(Source: The Baltimore Sun, Maryland)

By Gus G. Sentementes, The Baltimore Sun
Sep. 23--Pity the poor startup.
Scores of technology startup companies in the Mid-Atlantic region have pitched their ideas to investors over the past year, only to come away with little or no funding. By many accounts, the recession and stock market losses have turned swashbuckling early-stage investors into penny-counting worrywarts.
As a result, more entrepreneurs have relied on so-called bootstrapping -- launching a business by funding it themselves along with help from friends and family, and keeping it as lean as possible until they can attract venture capital investment. The few who can lure investors today are regarded as having won a lottery of sorts -- one made possible by their own sweat equity, and not by chance.
"It's tough to get funding right now, so we're keeping our day jobs and working on it on nights and weekends," said Brian Tomasette of Baltimore, co-founder of SocialRoster.com, a networking Web site for athletic leagues. "Essentially, we found that VCs [venture capital firms] just aren't investing."
The bad news, for the moment, is that the venture capital industry is in the worst shape since the dot-com bubble burst in the beginning of the decade. Entrepreneurs and leaders of small businesses across Maryland have largely been put on hold as investors became tight-fisted and more demanding, and banks are still stingy with extending credit.

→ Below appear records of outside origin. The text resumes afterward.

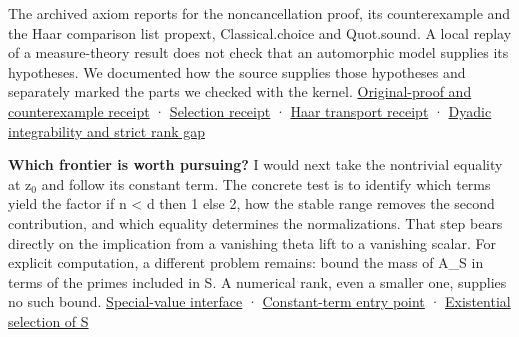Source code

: \documentclass[11pt,letterpaper]{article}
\begin{document}
The archived axiom reports for the noncancellation proof, its counterexample and the Haar comparison list {\ttfamily\small propext}, {\ttfamily\small Classical.\allowbreak{}choice} and {\ttfamily\small Quot.\allowbreak{}sound}. A local replay of a measure-theory result does not check that an automorphic model supplies its hypotheses. We documented how the source supplies those hypotheses and separately marked the parts we checked with the kernel. \href{https://github.com/nousentllc/riemann-hypothesis/blob/003f8090b9894fb955d0925ea1b7f7da64a823c3/research/uriel/experiments/stable-range-theta/verification/kernel_receipt.json}{Original-proof and counterexample receipt} · \href{https://github.com/nousentllc/riemann-hypothesis/blob/003f8090b9894fb955d0925ea1b7f7da64a823c3/research/uriel/experiments/stable-range-theta/verification/tail_selection_receipt.json}{Selection receipt} · \href{https://github.com/nousentllc/riemann-hypothesis/blob/003f8090b9894fb955d0925ea1b7f7da64a823c3/research/uriel/experiments/stable-range-theta/haar_tail_receipt.json}{Haar transport receipt} · \href{https://github.com/nousentllc/riemann-hypothesis/blob/003f8090b9894fb955d0925ea1b7f7da64a823c3/research/uriel/experiments/stable-range-theta/verification/height_receipt.json}{Dyadic integrability and strict rank gap}

\textbf{Which frontier is worth pursuing?} I would next take the nontrivial equality at z\ensuremath{{}_{0}} and follow its constant term. The concrete test is to identify which terms yield the factor {\ttfamily\small if n < d then 1 else 2}, how the stable range removes the second contribution, and which equality determines the normalizations. That step bears directly on the implication from a vanishing theta lift to a vanishing scalar. For explicit computation, a different problem remains: bound the mass of A\_S in terms of the primes included in S. A numerical rank, even a smaller one, supplies no such bound. \href{https://github.com/nousentllc/riemann-hypothesis/blob/40e56bab026552e089d7afcfeff08d2defb9c005/src/Development/AutomorphicArithmetic/Foundations/GaloisRepresentations/ThetaParseval/ThetaKernels/ThkBaseStmtX.lean\#L33-L42}{Special-value interface} · \href{https://github.com/nousentllc/riemann-hypothesis/blob/40e56bab026552e089d7afcfeff08d2defb9c005/src/Development/AutomorphicArithmetic/Foundations/GaloisRepresentations/ThetaParseval/ThetaKernels/SiegelWeilFinFinal.lean\#L15}{Constant-term entry point} · \href{https://github.com/nousentllc/riemann-hypothesis/blob/40e56bab026552e089d7afcfeff08d2defb9c005/src/Development/AutomorphicArithmetic/Foundations/GaloisRepresentations/ThetaParseval/ThetaKernels/TPGTail.lean\#L125-L140}{Existential selection of S}
\end{document}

But feisty startups that can attract investors and weather the storm are perfectly positioned for success once the economy emerges from recession.
"Downturns can be good. They wipe out inefficient firms," said Louis P. Galambos, professor of economic and business history at the Johns Hopkins University. "Only the strong are going to survive in this, and they're the ones who are going to get capital."
Before the recession, investment experts said, the cycle of funding startup ventures followed a general pattern: Entrepreneurs with a track record would attract early-stage, or so-called "angel," investors who'd pump vital cash into an enterprise to get it off the ground. The company, perhaps with little more than an idea and a small management team, would get a cash infusion in exchange for handing over a piece of ownership to investors.
But that all changed with the stock market dive. The net worth of affluent, risk-taking investors who normally liked to fund startup ventures dropped with Wall Street's losses. Suddenly, entrepreneurs who were counting on these angels to help them become the next Google or Microsoft were faced with an austerity that hadn't been seen since the start of the decade.